La morte di Angelotti non fu casualità ma vendetta

Una (tentata) rapina in una notte romana di due anni fa, una sparatoria (vera) che lascia sull’asfalto il corpo senza vita di Angelo «er Giuda» Angelotti, una (presunta) valigetta piena di gioielli mai ritrovata e un’indagine (zoppicante) che è riuscita nel mirabile intento di mettere d’accordo accusa e difesa. Sembra non avere mai fine il «romanzo criminale» che lega la Città Eterna alla banda della Magliana: la morte di Angelotti - che nel 1990 «portò a dama» Renatino «Dandy» De Pedis - potrebbe infatti non essere il frutto di una tentata rapina finita a pistolettate come in un poliziottesco anni ’70, ma la vendetta (servita fredda) per la morte di De Pedis stesso, ammazzato in pieno centro proprio grazie alla soffiata di Angelotti e poi sepolto per anni nella basilica di Sant’Apollinare. I giudici d’Assise d’appello infatti hanno disposto, su richiesta del procuratore generale Otello Lupacchini - che fu giudice istruttore ai tempi della banda - di sentire in aula (in un processo d’appello con rito abbreviato che, di fatto sta sostituendo il primo procedimento) i due agenti della mobile che curarono l’indagine, due agenti della scientifica che facevano parte del team che esaminò la scena del crimine e due fratelli Polimadei che quella presunta rapina la subirono, rispondendo a colpi di Smith e Wesson. Colpi che uccisero Angelotti e ferirono entrambi i suoi complici appostati sul furgoncino, ma che comunque, in primo grado, furono considerati dalla Corte come legittima difesa.
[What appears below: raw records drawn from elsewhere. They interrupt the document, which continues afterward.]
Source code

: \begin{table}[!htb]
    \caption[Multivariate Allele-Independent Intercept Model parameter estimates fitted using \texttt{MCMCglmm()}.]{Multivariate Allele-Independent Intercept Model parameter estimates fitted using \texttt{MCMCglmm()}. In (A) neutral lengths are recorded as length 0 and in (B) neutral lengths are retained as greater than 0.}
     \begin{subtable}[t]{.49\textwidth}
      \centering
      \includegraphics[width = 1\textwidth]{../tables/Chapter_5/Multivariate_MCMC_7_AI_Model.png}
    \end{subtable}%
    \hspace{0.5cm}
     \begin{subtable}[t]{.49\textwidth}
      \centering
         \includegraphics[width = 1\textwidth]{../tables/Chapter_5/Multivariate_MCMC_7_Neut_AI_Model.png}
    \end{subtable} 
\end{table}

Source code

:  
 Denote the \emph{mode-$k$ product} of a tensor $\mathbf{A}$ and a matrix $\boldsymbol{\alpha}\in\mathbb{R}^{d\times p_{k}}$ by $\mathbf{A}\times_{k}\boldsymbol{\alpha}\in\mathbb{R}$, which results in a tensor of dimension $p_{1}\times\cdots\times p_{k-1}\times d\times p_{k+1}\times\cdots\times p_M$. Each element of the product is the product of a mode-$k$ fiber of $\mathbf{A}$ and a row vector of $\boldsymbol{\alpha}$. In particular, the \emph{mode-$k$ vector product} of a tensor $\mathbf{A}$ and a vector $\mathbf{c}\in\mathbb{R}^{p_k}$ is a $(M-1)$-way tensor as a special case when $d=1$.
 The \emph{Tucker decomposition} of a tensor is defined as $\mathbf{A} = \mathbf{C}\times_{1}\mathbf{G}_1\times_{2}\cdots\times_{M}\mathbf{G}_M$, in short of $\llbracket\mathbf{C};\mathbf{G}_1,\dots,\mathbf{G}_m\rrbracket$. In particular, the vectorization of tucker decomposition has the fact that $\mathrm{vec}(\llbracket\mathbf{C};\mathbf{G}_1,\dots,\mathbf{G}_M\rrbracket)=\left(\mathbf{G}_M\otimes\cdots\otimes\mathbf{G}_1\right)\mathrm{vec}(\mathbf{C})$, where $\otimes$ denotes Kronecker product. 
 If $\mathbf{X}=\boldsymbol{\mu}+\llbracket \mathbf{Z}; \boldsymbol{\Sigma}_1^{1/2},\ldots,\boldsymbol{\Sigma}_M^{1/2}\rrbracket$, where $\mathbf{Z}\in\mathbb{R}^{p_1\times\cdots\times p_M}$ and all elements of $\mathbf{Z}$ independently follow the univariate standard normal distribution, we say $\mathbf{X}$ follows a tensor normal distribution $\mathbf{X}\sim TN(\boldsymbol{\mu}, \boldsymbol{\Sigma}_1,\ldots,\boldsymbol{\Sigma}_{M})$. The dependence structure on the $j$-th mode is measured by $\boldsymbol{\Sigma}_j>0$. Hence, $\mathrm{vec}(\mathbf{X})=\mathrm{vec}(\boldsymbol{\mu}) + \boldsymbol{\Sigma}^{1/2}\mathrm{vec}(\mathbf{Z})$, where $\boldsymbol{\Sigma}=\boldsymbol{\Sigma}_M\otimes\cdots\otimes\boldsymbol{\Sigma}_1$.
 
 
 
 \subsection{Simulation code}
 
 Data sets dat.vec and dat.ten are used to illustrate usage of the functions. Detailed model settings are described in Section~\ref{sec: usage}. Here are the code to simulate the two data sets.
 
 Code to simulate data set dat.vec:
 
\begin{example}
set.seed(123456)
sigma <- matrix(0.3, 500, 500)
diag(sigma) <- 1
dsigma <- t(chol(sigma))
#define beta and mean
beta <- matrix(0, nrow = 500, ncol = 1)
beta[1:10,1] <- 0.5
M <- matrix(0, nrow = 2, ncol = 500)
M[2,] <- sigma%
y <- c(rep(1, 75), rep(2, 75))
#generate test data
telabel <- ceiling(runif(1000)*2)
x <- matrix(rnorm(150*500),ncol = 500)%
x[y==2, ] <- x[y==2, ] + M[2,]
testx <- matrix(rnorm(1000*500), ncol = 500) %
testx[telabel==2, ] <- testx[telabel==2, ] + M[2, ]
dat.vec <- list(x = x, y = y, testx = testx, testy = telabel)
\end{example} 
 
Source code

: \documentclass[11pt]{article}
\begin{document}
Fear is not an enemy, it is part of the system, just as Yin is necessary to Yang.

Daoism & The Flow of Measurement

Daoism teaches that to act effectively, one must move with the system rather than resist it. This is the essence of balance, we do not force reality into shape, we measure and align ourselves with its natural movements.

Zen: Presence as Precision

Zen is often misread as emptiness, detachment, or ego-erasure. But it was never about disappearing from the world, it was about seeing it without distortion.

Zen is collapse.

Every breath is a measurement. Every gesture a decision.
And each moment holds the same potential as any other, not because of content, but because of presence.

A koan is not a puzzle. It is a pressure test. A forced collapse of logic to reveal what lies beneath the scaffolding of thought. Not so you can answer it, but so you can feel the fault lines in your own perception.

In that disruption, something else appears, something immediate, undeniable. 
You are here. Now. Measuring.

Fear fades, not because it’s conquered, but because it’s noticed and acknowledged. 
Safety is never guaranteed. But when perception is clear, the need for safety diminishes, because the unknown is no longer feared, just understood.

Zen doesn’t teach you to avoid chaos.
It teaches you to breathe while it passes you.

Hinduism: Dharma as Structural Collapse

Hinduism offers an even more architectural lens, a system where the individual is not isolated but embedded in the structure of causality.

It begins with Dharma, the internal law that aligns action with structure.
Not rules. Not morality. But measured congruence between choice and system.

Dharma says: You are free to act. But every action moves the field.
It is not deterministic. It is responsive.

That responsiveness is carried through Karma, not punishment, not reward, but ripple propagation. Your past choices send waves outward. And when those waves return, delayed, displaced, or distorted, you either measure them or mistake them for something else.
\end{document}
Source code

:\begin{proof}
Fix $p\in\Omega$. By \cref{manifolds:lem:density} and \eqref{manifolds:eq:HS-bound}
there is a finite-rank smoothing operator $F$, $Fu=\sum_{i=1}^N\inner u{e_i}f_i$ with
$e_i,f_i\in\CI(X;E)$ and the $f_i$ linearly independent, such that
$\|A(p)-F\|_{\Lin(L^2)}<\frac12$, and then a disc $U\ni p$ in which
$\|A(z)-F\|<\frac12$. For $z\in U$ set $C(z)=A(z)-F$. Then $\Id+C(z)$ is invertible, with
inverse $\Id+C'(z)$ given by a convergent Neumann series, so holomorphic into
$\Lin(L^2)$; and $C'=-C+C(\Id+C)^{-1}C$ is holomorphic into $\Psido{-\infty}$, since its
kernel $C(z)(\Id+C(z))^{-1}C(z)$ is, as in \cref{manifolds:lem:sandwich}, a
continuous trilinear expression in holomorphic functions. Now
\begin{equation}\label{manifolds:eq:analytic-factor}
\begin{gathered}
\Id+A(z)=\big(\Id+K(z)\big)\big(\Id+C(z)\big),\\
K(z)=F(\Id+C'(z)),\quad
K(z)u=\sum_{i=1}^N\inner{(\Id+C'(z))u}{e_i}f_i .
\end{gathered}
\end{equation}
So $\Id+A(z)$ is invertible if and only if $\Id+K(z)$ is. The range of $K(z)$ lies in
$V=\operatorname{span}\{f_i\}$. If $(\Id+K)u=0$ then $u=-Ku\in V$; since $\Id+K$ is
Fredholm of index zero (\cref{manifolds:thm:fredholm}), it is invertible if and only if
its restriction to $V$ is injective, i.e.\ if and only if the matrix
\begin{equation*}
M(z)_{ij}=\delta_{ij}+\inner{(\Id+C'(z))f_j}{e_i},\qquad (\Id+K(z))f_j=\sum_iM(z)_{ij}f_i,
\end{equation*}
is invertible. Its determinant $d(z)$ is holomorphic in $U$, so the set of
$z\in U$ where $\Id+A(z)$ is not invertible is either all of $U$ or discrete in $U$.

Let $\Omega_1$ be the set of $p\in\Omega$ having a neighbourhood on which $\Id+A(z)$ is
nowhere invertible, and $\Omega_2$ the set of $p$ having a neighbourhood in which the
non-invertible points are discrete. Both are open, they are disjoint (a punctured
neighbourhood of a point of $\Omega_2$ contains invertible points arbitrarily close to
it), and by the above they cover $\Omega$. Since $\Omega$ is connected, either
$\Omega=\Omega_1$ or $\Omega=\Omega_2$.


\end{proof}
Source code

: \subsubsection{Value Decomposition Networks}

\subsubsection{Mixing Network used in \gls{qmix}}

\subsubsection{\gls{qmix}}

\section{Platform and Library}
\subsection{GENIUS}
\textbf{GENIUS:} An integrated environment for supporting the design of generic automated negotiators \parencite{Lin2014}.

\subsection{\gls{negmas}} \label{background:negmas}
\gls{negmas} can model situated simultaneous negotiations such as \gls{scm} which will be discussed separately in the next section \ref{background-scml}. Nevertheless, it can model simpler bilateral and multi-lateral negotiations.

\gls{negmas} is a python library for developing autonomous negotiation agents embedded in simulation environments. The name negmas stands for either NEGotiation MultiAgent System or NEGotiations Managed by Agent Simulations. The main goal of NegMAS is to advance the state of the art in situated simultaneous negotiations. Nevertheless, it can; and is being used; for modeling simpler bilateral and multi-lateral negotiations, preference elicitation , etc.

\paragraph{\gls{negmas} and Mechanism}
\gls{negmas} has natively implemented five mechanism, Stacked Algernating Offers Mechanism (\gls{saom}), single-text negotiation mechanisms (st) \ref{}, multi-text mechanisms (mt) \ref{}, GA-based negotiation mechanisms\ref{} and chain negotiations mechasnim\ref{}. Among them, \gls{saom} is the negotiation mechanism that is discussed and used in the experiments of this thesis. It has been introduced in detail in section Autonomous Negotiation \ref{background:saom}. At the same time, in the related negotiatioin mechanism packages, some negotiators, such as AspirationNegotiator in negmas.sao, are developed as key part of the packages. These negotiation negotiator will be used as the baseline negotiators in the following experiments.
Le nuove audizioni dei testi aprono ora porte inattese (nello stesso giorno in cui si è discusso della libertà che potrebbe essere restituita a Marcello «il bufalo» Bonafigli). Porte che potrebbero fare luce su un omicidio ingiallito dal tempo e su una rapina (forse) creata ad arte per nascondere una vendetta a lungo desiderata. O forse, semplicemente, come dice l’avvocato Naso «è la prova che il primo processo sulla morte di Angelotti è stato istruito malissimo».